The Article 9 fund aims to deliver a total return with a reduced environmental footprint compared to the benchmark, measured using carbon, water and waste footprint metrics.
London-based Federated Hermes has launched the Federated Hermes Sustainable Global Investment Grade Credit Fund with sustainable investment manager CCLA as the cornerstone investor.
As an Article 9 fund, the aim is to deliver a total return with a reduced environmental footprint when compared to the benchmark ICE BoAML Global Corporate Bond index.
The fund managers will report on the carbon, water and waste footprint of the fund at a portfolio level, as well as assess issuers on all three metrics, based on measures of total tonnes of carbon emissions, total m³ of water used (for cooling, processing and purchased) and total tonnes of waste produced (incinerated and landfill waste as well as nuclear waste) per $m invested.
In terms of portfolio selection, the fund managers said they would employ a bottom-up approach, selecting investment grade issuers from across the globe.
Speaking to Impact Investor, Nachu Chockalingam, co-portfolio manager of the fund, said that “with the advances we have seen in sustainability, primarily in Europe, we are going to run the fund with a moderate European bias, at least from inception”.
Nevertheless, Chockalingam said that she and co-portfolio manager Orla Garvey planned to invest beyond Europe and the US and would also include emerging market corporates to create more opportunities and diversified sources of return.
The fund will apply an exclusions framework and use a proprietary scoring model to make portfolio selections.
Although weighted towards companies recognised as leaders in sustainability, the managers said they would also look to identify and invest in issuers that were demonstrating “clear momentum in sustainability”.
Chockalingam said: “We will be open to investing in corporates that have a clear trajectory to becoming a sustainable leader and will use engagement where necessary to help the corporate progress.”
The fund is the fifth in the firm’s sustainable fund range and follows the launch of the Federated Hermes Sustainable Global Equity Fund in 2021.
SDG 9 and 12
The firm’s proprietary scoring model gives a sustainable leaders or ‘SL’ score to issuers to refine the initial investment universe, with a score of SL1 reflecting leaders with momentum and issuers receiving a score of SL4 or SL5 excluded from the investment universe.
Once an issue is screened using the SL process, its impact is then assessed by its revenue contribution to the SDGs.
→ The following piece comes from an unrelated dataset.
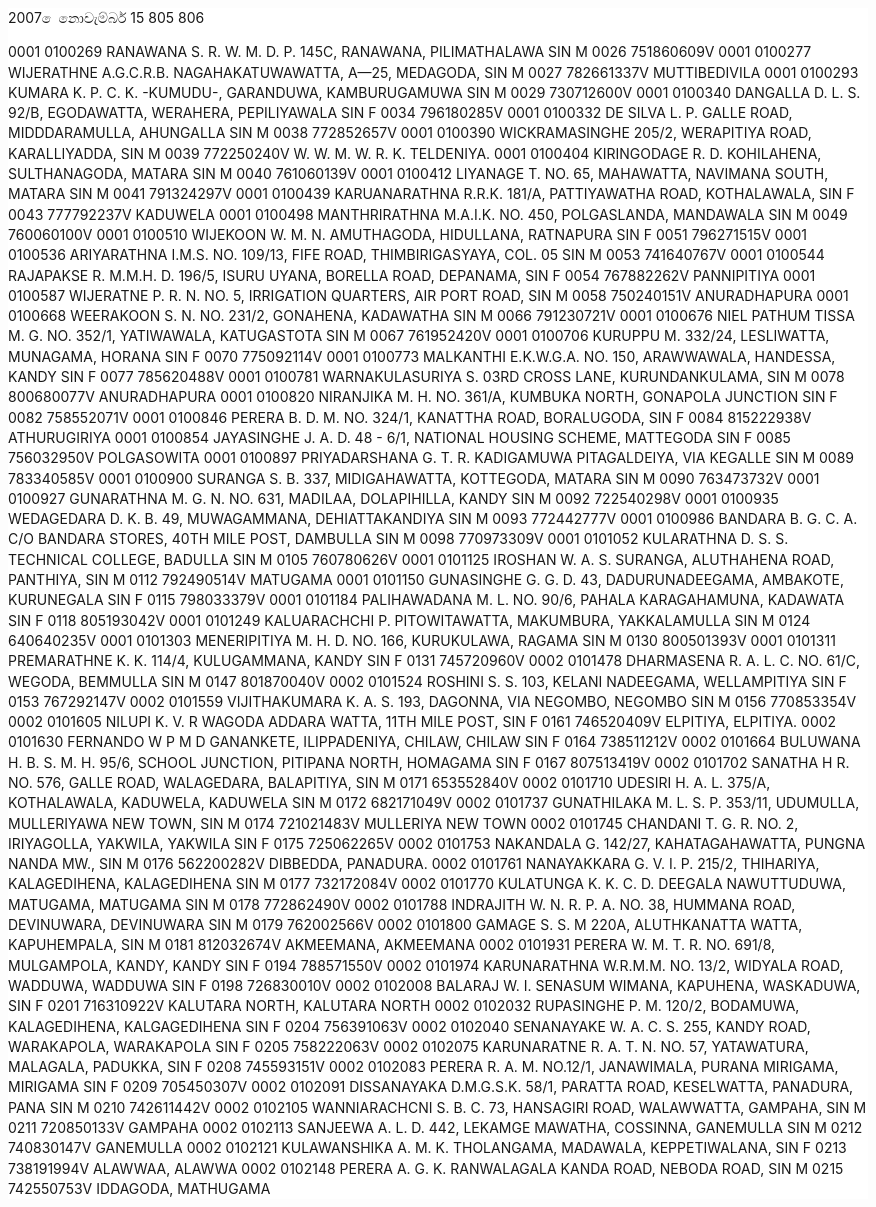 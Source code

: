 2007 ෙනොවැම්බර් 15 805 806

0001 0100269 RANAWANA S. R. W. M. D. P. 145C, RANAWANA, PILIMATHALAWA SIN M 0026 751860609V 0001 0100277 WIJERATHNE A.G.C.R.B. NAGAHAKATUWAWATTA, A—25, MEDAGODA, SIN M 0027 782661337V MUTTIBEDIVILA 0001 0100293 KUMARA K. P. C. K. -KUMUDU-, GARANDUWA, KAMBURUGAMUWA SIN M 0029 730712600V 0001 0100340 DANGALLA D. L. S. 92/B, EGODAWATTA, WERAHERA, PEPILIYAWALA SIN F 0034 796180285V 0001 0100332 DE SILVA L. P. GALLE ROAD, MIDDDARAMULLA, AHUNGALLA SIN M 0038 772852657V 0001 0100390 WICKRAMASINGHE 205/2, WERAPITIYA ROAD, KARALLIYADDA, SIN M 0039 772250240V W. W. M. W. R. K. TELDENIYA. 0001 0100404 KIRINGODAGE R. D. KOHILAHENA, SULTHANAGODA, MATARA SIN M 0040 761060139V 0001 0100412 LIYANAGE T. NO. 65, MAHAWATTA, NAVIMANA SOUTH, MATARA SIN M 0041 791324297V 0001 0100439 KARUANARATHNA R.R.K. 181/A, PATTIYAWATHA ROAD, KOTHALAWALA, SIN F 0043 777792237V KADUWELA 0001 0100498 MANTHRIRATHNA M.A.I.K. NO. 450, POLGASLANDA, MANDAWALA SIN M 0049 760060100V 0001 0100510 WIJEKOON W. M. N. AMUTHAGODA, HIDULLANA, RATNAPURA SIN F 0051 796271515V 0001 0100536 ARIYARATHNA I.M.S. NO. 109/13, FIFE ROAD, THIMBIRIGASYAYA, COL. 05 SIN M 0053 741640767V 0001 0100544 RAJAPAKSE R. M.M.H. D. 196/5, ISURU UYANA, BORELLA ROAD, DEPANAMA, SIN F 0054 767882262V PANNIPITIYA 0001 0100587 WIJERATNE P. R. N. NO. 5, IRRIGATION QUARTERS, AIR PORT ROAD, SIN M 0058 750240151V ANURADHAPURA 0001 0100668 WEERAKOON S. N. NO. 231/2, GONAHENA, KADAWATHA SIN M 0066 791230721V 0001 0100676 NIEL PATHUM TISSA M. G. NO. 352/1, YATIWAWALA, KATUGASTOTA SIN M 0067 761952420V 0001 0100706 KURUPPU M. 332/24, LESLIWATTA, MUNAGAMA, HORANA SIN F 0070 775092114V 0001 0100773 MALKANTHI E.K.W.G.A. NO. 150, ARAWWAWALA, HANDESSA, KANDY SIN F 0077 785620488V 0001 0100781 WARNAKULASURIYA S. 03RD CROSS LANE, KURUNDANKULAMA, SIN M 0078 800680077V ANURADHAPURA 0001 0100820 NIRANJIKA M. H. NO. 361/A, KUMBUKA NORTH, GONAPOLA JUNCTION SIN F 0082 758552071V 0001 0100846 PERERA B. D. M. NO. 324/1, KANATTHA ROAD, BORALUGODA, SIN F 0084 815222938V ATHURUGIRIYA 0001 0100854 JAYASINGHE J. A. D. 48 - 6/1, NATIONAL HOUSING SCHEME, MATTEGODA SIN F 0085 756032950V POLGASOWITA 0001 0100897 PRIYADARSHANA G. T. R. KADIGAMUWA PITAGALDEIYA, VIA KEGALLE SIN M 0089 783340585V 0001 0100900 SURANGA S. B. 337, MIDIGAHAWATTA, KOTTEGODA, MATARA SIN M 0090 763473732V 0001 0100927 GUNARATHNA M. G. N. NO. 631, MADILAA, DOLAPIHILLA, KANDY SIN M 0092 722540298V 0001 0100935 WEDAGEDARA D. K. B. 49, MUWAGAMMANA, DEHIATTAKANDIYA SIN M 0093 772442777V 0001 0100986 BANDARA B. G. C. A. C/O BANDARA STORES, 40TH MILE POST, DAMBULLA SIN M 0098 770973309V 0001 0101052 KULARATHNA D. S. S. TECHNICAL COLLEGE, BADULLA SIN M 0105 760780626V 0001 0101125 IROSHAN W. A. S. SURANGA, ALUTHAHENA ROAD, PANTHIYA, SIN M 0112 792490514V MATUGAMA 0001 0101150 GUNASINGHE G. G. D. 43, DADURUNADEEGAMA, AMBAKOTE, KURUNEGALA SIN F 0115 798033379V 0001 0101184 PALIHAWADANA M. L. NO. 90/6, PAHALA KARAGAHAMUNA, KADAWATA SIN F 0118 805193042V 0001 0101249 KALUARACHCHI P. PITOWITAWATTA, MAKUMBURA, YAKKALAMULLA SIN M 0124 640640235V 0001 0101303 MENERIPITIYA M. H. D. NO. 166, KURUKULAWA, RAGAMA SIN M 0130 800501393V 0001 0101311 PREMARATHNE K. K. 114/4, KULUGAMMANA, KANDY SIN F 0131 745720960V 0002 0101478 DHARMASENA R. A. L. C. NO. 61/C, WEGODA, BEMMULLA SIN M 0147 801870040V 0002 0101524 ROSHINI S. S. 103, KELANI NADEEGAMA, WELLAMPITIYA SIN F 0153 767292147V 0002 0101559 VIJITHAKUMARA K. A. S. 193, DAGONNA, VIA NEGOMBO, NEGOMBO SIN M 0156 770853354V 0002 0101605 NILUPI K. V. R WAGODA ADDARA WATTA, 11TH MILE POST, SIN F 0161 746520409V ELPITIYA, ELPITIYA. 0002 0101630 FERNANDO W P M D GANANKETE, ILIPPADENIYA, CHILAW, CHILAW SIN F 0164 738511212V 0002 0101664 BULUWANA H. B. S. M. H. 95/6, SCHOOL JUNCTION, PITIPANA NORTH, HOMAGAMA SIN F 0167 807513419V 0002 0101702 SANATHA H R. NO. 576, GALLE ROAD, WALAGEDARA, BALAPITIYA, SIN M 0171 653552840V 0002 0101710 UDESIRI H. A. L. 375/A, KOTHALAWALA, KADUWELA, KADUWELA SIN M 0172 682171049V 0002 0101737 GUNATHILAKA M. L. S. P. 353/11, UDUMULLA, MULLERIYAWA NEW TOWN, SIN M 0174 721021483V MULLERIYA NEW TOWN 0002 0101745 CHANDANI T. G. R. NO. 2, IRIYAGOLLA, YAKWILA, YAKWILA SIN F 0175 725062265V 0002 0101753 NAKANDALA G. 142/27, KAHATAGAHAWATTA, PUNGNA NANDA MW., SIN M 0176 562200282V DIBBEDDA, PANADURA. 0002 0101761 NANAYAKKARA G. V. I. P. 215/2, THIHARIYA, KALAGEDIHENA, KALAGEDIHENA SIN M 0177 732172084V 0002 0101770 KULATUNGA K. K. C. D. DEEGALA NAWUTTUDUWA, MATUGAMA, MATUGAMA SIN M 0178 772862490V 0002 0101788 INDRAJITH W. N. R. P. A. NO. 38, HUMMANA ROAD, DEVINUWARA, DEVINUWARA SIN M 0179 762002566V 0002 0101800 GAMAGE S. S. M 220A, ALUTHKANATTA WATTA, KAPUHEMPALA, SIN M 0181 812032674V AKMEEMANA, AKMEEMANA 0002 0101931 PERERA W. M. T. R. NO. 691/8, MULGAMPOLA, KANDY, KANDY SIN F 0194 788571550V 0002 0101974 KARUNARATHNA W.R.M.M. NO. 13/2, WIDYALA ROAD, WADDUWA, WADDUWA SIN F 0198 726830010V 0002 0102008 BALARAJ W. I. SENASUM WIMANA, KAPUHENA, WASKADUWA, SIN F 0201 716310922V KALUTARA NORTH, KALUTARA NORTH 0002 0102032 RUPASINGHE P. M. 120/2, BODAMUWA, KALAGEDIHENA, KALGAGEDIHENA SIN F 0204 756391063V 0002 0102040 SENANAYAKE W. A. C. S. 255, KANDY ROAD, WARAKAPOLA, WARAKAPOLA SIN F 0205 758222063V 0002 0102075 KARUNARATNE R. A. T. N. NO. 57, YATAWATURA, MALAGALA, PADUKKA, SIN F 0208 745593151V 0002 0102083 PERERA R. A. M. NO.12/1, JANAWIMALA, PURANA MIRIGAMA, MIRIGAMA SIN F 0209 705450307V 0002 0102091 DISSANAYAKA D.M.G.S.K. 58/1, PARATTA ROAD, KESELWATTA, PANADURA, PANA SIN M 0210 742611442V 0002 0102105 WANNIARACHCNI S. B. C. 73, HANSAGIRI ROAD, WALAWWATTA, GAMPAHA, SIN M 0211 720850133V GAMPAHA 0002 0102113 SANJEEWA A. L. D. 442, LEKAMGE MAWATHA, COSSINNA, GANEMULLA SIN M 0212 740830147V GANEMULLA 0002 0102121 KULAWANSHIKA A. M. K. THOLANGAMA, MADAWALA, KEPPETIWALANA, SIN F 0213 738191994V ALAWWAA, ALAWWA 0002 0102148 PERERA A. G. K. RANWALAGALA KANDA ROAD, NEBODA ROAD, SIN M 0215 742550753V IDDAGODA, MATHUGAMA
Volvo, which is one of the issuers included in the portfolio, for example, has a score of SL2. Chockalingam explained that SDG 9 (industry, innovation and infrastructure) and 12 (responsible production and consumption) were judged to be most relevant for the company.
She said that for SDG 9, MSCI had identified that 24% of Volvo’s revenues from its products were helping to reduce energy consumption, which was related to the company’s manufacturing of electric and hybrid vehicles and that this percentage was expected to rise to 100% as Volvo planned to be a fully electric car maker by 2030.
“This directly contributes to target 9.4, upgrade infrastructure and retrofit industries to make them sustainable, with increased resource-use efficiency and greater adoption of clean and environmentally sound technologies,” she said.
For SDG 12, she said that Volvo’s sustainability strategy included reducing the GHG emissions footprint of its operations and its value chain. This included targets to achieve carbon neutral manufacturing by 2025 and overall by 2040, inclusive of its supply chain, with suppliers expected to use 100% climate neutral energy by 2025.
“This is a significant reduction in GHG emissions, contributing to target 12.2, achieve the sustainable management and efficient use of natural resources, and indicator 12.2.1, material footprint, material footprint per capita, and material footprint per GDP,” she added.
Looking ahead, Chockalingam said the global investment grade market offered a vast array of attractive investment opportunities in quality issuers, allowing for diversification across sectors, regions and capital structures.
“When selecting sustainable leaders within this investment universe, we can target superior financial and environmental performance relative to the benchmark,” she added.